La caída de los mercados financieros lleva a prender las alarmas sobre lo que le espera a la economía en los próximos años. El nuevo Presidente enfrentará grandes retos ante un entorno externo mucho menos favorable.

Basta repasar las cifras económicas para ver que a Colombia le ha ido bien. El PIB ha crecido por encima del 4% durante tres años consecutivos; la inversión privada, que llegó a estar en los niveles más bajos del planeta, ha crecido a cifras de dos dígitos; y el desempleo se ha reducido considerablemente. La inflación, el indicador más sensible sobre las perspectivas del futuro a corto y mediano plazo, está en niveles comparables con los de las economías más estables del mundo.

Buena parte de estos logros es atribuible al presidente Uribe y su gobierno, en particular por la mayor confianza en el país que existe hoy. Sin embargo, no se puede perder de vista que el excelente contexto internacional es una causa básica de nuestro buen desempeño. La economía mundial ha tenido el mayor crecimiento en muchos años, la demanda por productos básicos es creciente, y en los mercados monetarios han reinado las bajas tasas de interés y la abundante liquidez.

Antes del bajón que se acaba de presentar en los mercados financieros, quizás era posible imaginar que hacia adelante todo seguiría igual. La reelección de Uribe es un hecho descontado por todos los analistas, lo que da confianza en la continuidad de las políticas económicas. Además, Uribe contará con la garantía del apoyo del Congreso a su gestión en su segundo mandato.

La pregunta que surge ahora es si, en un contexto externo mucho menos favorable, a la economía le va a ir igual de bien. La respuesta es no, definitivamente.

La aversión al riesgo que se está despertando entre los inversionistas se sentirá especialmente en los mercados emergentes. El ingreso de capitales en busca de oportunidades de inversión será infinitamente menor.

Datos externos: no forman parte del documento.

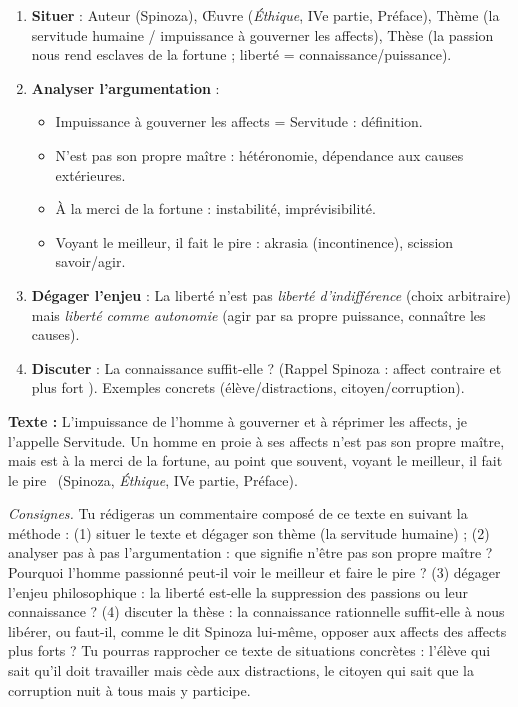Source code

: \documentclass[11pt]{article}
\begin{document}
\begin{methode}
\begin{enumerate}
\item \textbf{Situer} : Auteur (Spinoza), Œuvre (\emph{Éthique}, IVe partie, Préface), Thème (la servitude humaine / impuissance à gouverner les affects), Thèse (la passion nous rend esclaves de la fortune ; liberté = connaissance/puissance).
\item \textbf{Analyser l'argumentation} :
\begin{itemize}
\item \guillemotleft Impuissance à gouverner les affects = Servitude \guillemotright : définition.
\item \guillemotleft N'est pas son propre maître \guillemotright : hétéronomie, dépendance aux causes extérieures.
\item \guillemotleft À la merci de la fortune \guillemotright : instabilité, imprévisibilité.
\item \guillemotleft Voyant le meilleur, il fait le pire \guillemotright : akrasia (incontinence), scission savoir/agir.
\end{itemize}
\item \textbf{Dégager l'enjeu} : La liberté n'est pas \emph{liberté d'indifférence} (choix arbitraire) mais \emph{liberté comme autonomie} (agir par sa propre puissance, connaître les causes).
\item \textbf{Discuter} : La connaissance suffit-elle ? (Rappel Spinoza : \guillemotleft affect contraire et plus fort \guillemotright). Exemples concrets (élève/distractions, citoyen/corruption).
\end{enumerate}
\end{methode}

\begin{exercice}
\textbf{Texte :} \guillemotleft L'impuissance de l'homme à gouverner et à réprimer les affects, je l'appelle Servitude. Un homme en proie à ses affects n'est pas son propre maître, mais est à la merci de la fortune, au point que souvent, voyant le meilleur, il fait le pire \guillemotright\ (Spinoza, \emph{Éthique}, IVe partie, Préface).

\textit{Consignes.} Tu rédigeras un commentaire composé de ce texte en suivant la méthode : (1) situer le texte et dégager son thème (la servitude humaine) ; (2) analyser pas à pas l'argumentation : que signifie \guillemotleft n'être pas son propre maître \guillemotright ? Pourquoi l'homme passionné peut-il \guillemotleft voir le meilleur et faire le pire \guillemotright ? (3) dégager l'enjeu philosophique : la liberté est-elle la suppression des passions ou leur connaissance ? (4) discuter la thèse : la connaissance rationnelle suffit-elle à nous libérer, ou faut-il, comme le dit Spinoza lui-même, opposer aux affects des affects plus forts ? Tu pourras rapprocher ce texte de situations concrètes : l'élève qui sait qu'il doit travailler mais cède aux distractions, le citoyen qui sait que la corruption nuit à tous mais y participe.
\end{exercice}
\end{document}

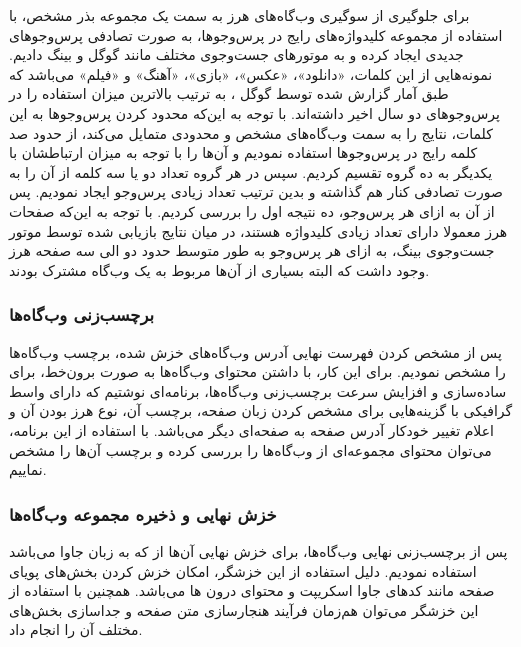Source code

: \documentclass[twoside, a4paper,11pt]{book}
\numberwithin{equation}{chapter}
\numberwithin{table}{chapter}
\numberwithin{figure}{chapter}
\numberwithin{equation}{chapter}
\begin{document}
برای جلوگیری از سوگیری وب‌گاه‌های هرز به سمت یک مجموعه بذر مشخص، با استفاده از مجموعه کلیدواژه‌های رایج در پرس‌وجوها، به صورت تصادفی پرس‌وجوهای جدیدی ایجاد کرده و به موتورهای جست‌و‌جوی مختلف مانند گوگل و بینگ دادیم. نمونه‌هایی از این کلمات،  «دانلود»، «عکس»، «بازی»، «آهنگ» و «فیلم» می‌باشد که طبق آمار گزارش شده توسط گوگل ، به ترتیب بالاترین میزان استفاده را  در پرس‌وجو‌های دو سال اخیر داشته‌اند. با توجه به این‌که محدود کردن پرس‌وجو‌ها به این کلمات، نتایج را به سمت وب‌گاه‌های مشخص و محدودی متمایل می‌کند، از حدود صد کلمه رایج در پرس‌وجوها استفاده نمودیم و آن‌ها را  با توجه به میزان ارتباطشان با یکدیگر به ده گروه تقسیم کردیم. سپس در هر گروه تعداد دو یا سه کلمه از آن را به صورت تصادفی کنار هم گذاشته و بدین ترتیب تعداد زیادی پرس‌وجو ایجاد نمودیم. 
پس از آن به ازای هر پرس‌وجو، ده نتیجه اول را بررسی کردیم. با توجه به این‌که صفحات هرز معمولا دارای تعداد زیادی کلیدواژه هستند، در میان نتایج بازیابی شده توسط موتور جست‌وجوی  بینگ، به ازای هر پرس‌و‌جو به طور متوسط حدود دو الی سه صفحه هرز وجود داشت که البته بسیاری از آن‌ها مربوط به یک وب‌گاه مشترک بودند. 

\subsubsection{برچسب‌زنی وب‌گاه‌ها}
پس از مشخص کردن فهرست نهایی آدرس وب‌گاه‌های خزش شده، برچسب وب‌گاه‌ها را مشخص نمودیم. برای این کار، با داشتن محتوای وب‌گاه‌ها به صورت برون‌خط، برای ساده‌سازی و افزایش سرعت برچسب‌زنی وب‌گاه‌ها، برنامه‌ای نوشتیم که دارای واسط گرافیکی با گزینه‌هایی برای مشخص کردن زبان صفحه، برچسب آن، نوع هرز بودن آن و اعلام تغییر خودکار آدرس صفحه به صفحه‌ای دیگر می‌باشد. با استفاده از این برنامه،‌ می‌توان محتوای مجموعه‌ای از وب‌گاه‌ها را بررسی کرده و برچسب آن‌ها را مشخص نماییم. 

\subsubsection{خزش نهایی و ذخیره مجموعه وب‌گاه‌ها}
پس از برچسب‌زنی نهایی وب‌گاه‌ها، برای خزش نهایی آن‌ها از   که به زبان جاوا می‌باشد استفاده نمودیم. دلیل استفاده از این خزشگر، امکان خزش کردن بخش‌های پویای صفحه مانند کدهای جاوا اسکریپت و محتوای درون ها می‌باشد. 
همچنین با استفاده از این خزشگر می‌توان هم‌زمان فرآیند هنجارسازی متن صفحه و جداسازی بخش‌های مختلف آن را انجام داد. 
\end{document}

Esto no solamente impactará las monedas y los intereses de esos países, sino también las finanzas públicas.

En los años recientes, gozosos y de plata fácil, los gobiernos no acababan de terminar una emisión de bonos cuando ya estaba colocada, a tasas que en otra época habrían requerido que el emisor tuviera calificación de grado de inversión. Sin embargo, si los mercados se voltean y la aversión al riesgo aumenta, como de hecho ya está sucediendo, el acceso al crédito se dificultará. Aquí es cuando ciertos temas que a muchos les parecen aburridores e insignificantes —como la disciplina fiscal y las reformas estructurales— pasan a ser decisivos.

La desvalorización de las monedas, con el aumento de los intereses que esta conlleva, afecta los indicadores de la deuda pública y, por ende, la percepción de los inversionistas frente a los países.

Los buenos años le permitieron a Colombia ganar tiempo y pudo reconvertir y reestructurar su deuda. No obstante, desaprovechó la oportunidad para avanzar en reformas como la tributaria y la de transferencias, que le permitirían afrontar un entorno adverso sin mayores traumatismos.

Si la aversión al riesgo de los inversionistas sigue creciendo y los capitales no ingresan al país con la misma facilidad con que lo venían haciendo, al gobierno le va a costar trabajo acceder a los mercados de capitales, al menos con la holgura de los últimos años.

Aunque sea Uribe el nuevo presidente, en materia económica las cosas no van a ser como fueron en el pasado reciente. La única política racional es avanzar en la agenda de reformas pendientes y comprometerse con este proyecto hasta que los mercados así lo reconozcan. Esto es lo que necesita la economía colombiana. Así lograríamos atraer la inversión que busca condiciones estructurales para proyectos de largo plazo y no capitales golondrina, que van por el mundo tras rendimientos extraordinarios en economías de alto riesgo y que se marchan tan pronto consideran que una coyuntura les es desfavorable.